In general, less PE capital will be commit­ted to start-ups without a bird already in hand. Stoneburner said, “We, in particular, and I think the industry of private equity investing in gen­eral, are reticent to fund G&A for an extended amount of time without bringing a cash-flowing asset in the door.

“Even for a 2.0, that can be a little bit chal­lenging. It’s a tough market to trade assets, other than, maybe, exploratory drilling acres and that’s not exactly what everyone is terribly interested in doing today.”

Estimates are that there is more than $100 billion of PE capital waiting to be deployed. Stoneburner said he is not sure what the number is. Whatever it is, “it’s a big number. We can all agree it’s a big number.”

EnergyNet’s Atherton noted that Kayne Anderson Capital Advisors LP and Post Oak Energy Capital LP have recently raised new, large funds. “They will need to fund teams— new or old—to put the money to work. New teams will have to present creative, specific, compelling strategies to the PE sponsor to get funding commitments these days. A strategy of ‘we’re going to buy in the Permian’ probably won’t cut it.”

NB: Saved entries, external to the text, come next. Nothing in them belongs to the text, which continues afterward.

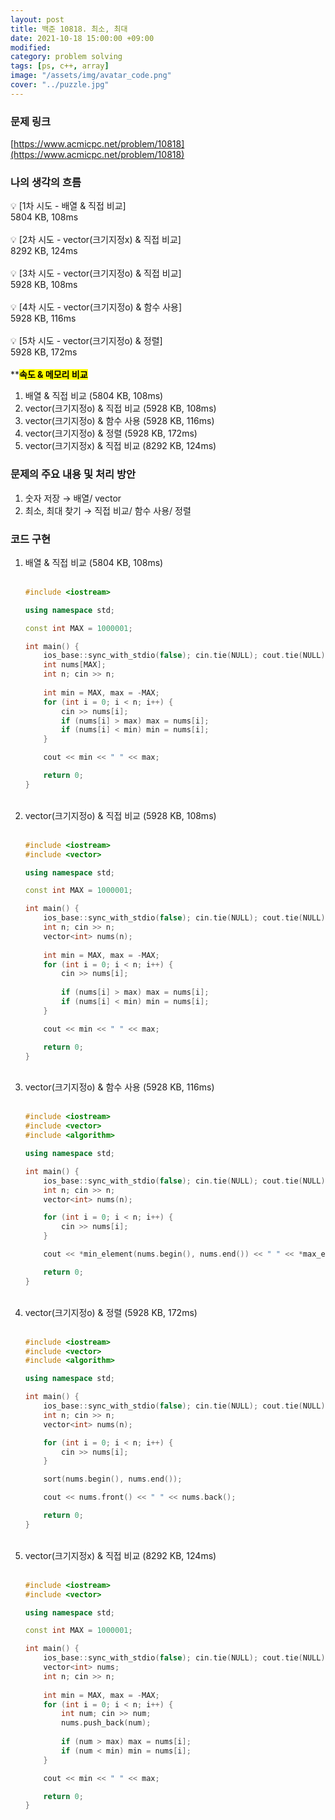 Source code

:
 ```yaml
---
layout: post
title: 백준 10818. 최소, 최대 
date: 2021-10-18 15:00:00 +09:00
modified: 
category: problem solving
tags: [ps, c++, array]
image: "/assets/img/avatar_code.png"
cover: "../puzzle.jpg"
---
```


### 문제 링크
[https://www.acmicpc.net/problem/10818](https://www.acmicpc.net/problem/10818)

### 나의 생각의 흐름
💡 [1차 시도 - 배열 & 직접 비교]<br>
5804 KB, 108ms<br>
<br>
💡 [2차 시도 - vector(크기지정x) & 직접 비교]<br>
8292 KB, 124ms<br>
<br>
💡 [3차 시도 - vector(크기지정o) & 직접 비교]<br> 
5928 KB, 108ms<br>
<br>
💡 [4차 시도 - vector(크기지정o) & 함수 사용]<br>
5928 KB, 116ms<br>
<br>
💡 [5차 시도 - vector(크기지정o) & 정렬]<br> 
5928 KB, 172ms<br>
<br>
**<mark>**속도 & 메모리 비교</mark>**<br>

1. 배열 & 직접 비교 (5804 KB, 108ms)<br>
1. vector(크기지정o) & 직접 비교 (5928 KB, 108ms)<br>
1. vector(크기지정o) & 함수 사용 (5928 KB, 116ms)<br>
1. vector(크기지정o) & 정렬 (5928 KB, 172ms)<br>
1. vector(크기지정x) & 직접 비교 (8292 KB, 124ms)<br>

### 문제의 주요 내용 및 처리 방안
1. 숫자 저장  → 배열/ vector<br>
1. 최소, 최대 찾기 → 직접 비교/ 함수 사용/ 정렬<br>

### 코드 구현 
1. 배열 & 직접 비교 (5804 KB, 108ms)<br>
	<br>
	```cpp
	#include <iostream>

	using namespace std;

	const int MAX = 1000001;

	int main() {
		ios_base::sync_with_stdio(false); cin.tie(NULL); cout.tie(NULL);
		int nums[MAX];
		int n; cin >> n;
		
		int min = MAX, max = -MAX;
		for (int i = 0; i < n; i++) {
			cin >> nums[i];
			if (nums[i] > max) max = nums[i];
			if (nums[i] < min) min = nums[i];
		}

		cout << min << " " << max;

		return 0;
	}
	```
	<br>
1. vector(크기지정o) & 직접 비교 (5928 KB, 108ms)<br>
	<br>
	```cpp
	#include <iostream>
	#include <vector>

	using namespace std;

	const int MAX = 1000001;

	int main() {
		ios_base::sync_with_stdio(false); cin.tie(NULL); cout.tie(NULL);
		int n; cin >> n;
		vector<int> nums(n);
		
		int min = MAX, max = -MAX;
		for (int i = 0; i < n; i++) {
			cin >> nums[i];
			
			if (nums[i] > max) max = nums[i];
			if (nums[i] < min) min = nums[i];
		}

		cout << min << " " << max;

		return 0;
	}
	```
	<br>
1. vector(크기지정o) & 함수 사용 (5928 KB, 116ms)<br>
	<br>
	```cpp
	#include <iostream>
	#include <vector>
	#include <algorithm>

	using namespace std;

	int main() {
		ios_base::sync_with_stdio(false); cin.tie(NULL); cout.tie(NULL);
		int n; cin >> n;
		vector<int> nums(n);

		for (int i = 0; i < n; i++) {
			cin >> nums[i];
		}

		cout << *min_element(nums.begin(), nums.end()) << " " << *max_element(nums.begin(), nums.end());

		return 0;
	}
	```
	<br>
1. vector(크기지정o) & 정렬 (5928 KB, 172ms)<br>
	<br>
	```cpp
	#include <iostream>
	#include <vector>
	#include <algorithm>

	using namespace std;

	int main() {
		ios_base::sync_with_stdio(false); cin.tie(NULL); cout.tie(NULL);
		int n; cin >> n;
		vector<int> nums(n);

		for (int i = 0; i < n; i++) {
			cin >> nums[i];
		}

		sort(nums.begin(), nums.end());

		cout << nums.front() << " " << nums.back();

		return 0;
	}
	```
	<br>
1. vector(크기지정x) & 직접 비교 (8292 KB, 124ms)<br>
	<br>
	```cpp
	#include <iostream>
	#include <vector>

	using namespace std;

	const int MAX = 1000001;

	int main() {
		ios_base::sync_with_stdio(false); cin.tie(NULL); cout.tie(NULL);
		vector<int> nums;
		int n; cin >> n;
		
		int min = MAX, max = -MAX;
		for (int i = 0; i < n; i++) {
			int num; cin >> num;
			nums.push_back(num);
			
			if (num > max) max = nums[i];
			if (num < min) min = nums[i];
		}

		cout << min << " " << max;

		return 0;
	}
	``` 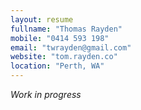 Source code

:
 ```yaml
---
layout: resume
fullname: "Thomas Rayden"
mobile: "0414 593 198"
email: "twrayden@gmail.com"
website: "tom.rayden.co"
location: "Perth, WA"
---
```


*Work in progress*
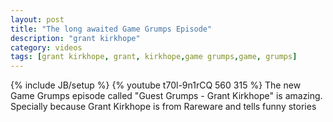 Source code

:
 ```yaml
---
layout: post
title: "The long awaited Game Grumps Episode"
description: "grant kirkhope"
category: videos
tags: [grant kirkhope, grant, kirkhope,game grumps,game, grumps]
---
```

{% include JB/setup %}
{% youtube t70l-9n1rCQ 560 315 %}
The new Game Grumps episode called "Guest Grumps - Grant Kirkhope" is amazing. Specially because Grant Kirkhope is from
Rareware and tells funny stories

Shepherd and the Brigham team may be one of the exceptions, but Shepherd said that “where to next” hasn’t been determined yet. “Obviously, our team has learned a lot—from our Williston and now, our Permian experiences—and we’d like to find an opportunity to benefit from the skill set that we have developed in being an early mover in early-stage shale plays.

At $100 per barrel, there was a much larger universe of opportunities to chase. At $50, “the heightened competition and resulting elevated acreage costs are going to create more of a challenge for private equity-backed companies with a higher cost of capital to build meaning­ful positions.

“With less of an economic ‘cushion’ to work with, we will have to be more discriminating with our early-stage leasing and drilling and completion capital,” Shepherd said.

A declining oil price in the latter half of 2014 had kept some competition out of Pecos County when Brigham was drilling its leasehold. “As we think about a restart of our business, our goal would be to find some new opportunity outside the fairway that oth­ers aren’t focused on—where there is some heightened level of risk relative to areas that have experienced horizontal drilling validation.

“We would rely on our people, our experi­ences and best practices to mitigate these risks.”

But with an improved oil price and “more eyeballs focused on fewer basins” than in 2013, “those frontier opportunities are going to be harder to find,” Shepherd said. “Because of the level of competition, I think we are going to look not only at the Permian, but outside the Permian as well.”

The greatest potential may lie in a team’s understanding of the rocks, in its drilling and completion expertise and in its leasehold’s stacked pay. “Attempting to move Tier 2 acreage into the Tier 1 category by using cut­ting-edge completion techniques is one obvious opportunity. However, the real opportunity will be the potential to test new drilling objectives and devise new drilling and completion tech­niques to make these new benches economic.”

The rock and the pay aren’t the same throughout basins. “Across a large geographic area, you may need to modify your drilling and completion formulas to generate compara­ble outcomes.”

Shepherd and Bud Brigham, chairman, did this in the Bakken, entering the Williston Basin in the mid-2000s and selling in 2011 for $4.7 billion. “We’ve been willing to take on frontier risk and do the heavy lifting, evaluating the resource attributes of the rocks and then turn­ing drilling and completion ‘knobs’ to attempt to arrive at economic outcomes.

“This is a very systematic and deliberate pro­cess that can require a lot of time and capital. There are operators who are willing to take on this risk and come up with solutions for that variability. These operators are best positioned to source the next great shale plays.”

He concluded, “Three years from now, after starting our next venture, we hope that we will still be considered among this group of operators.”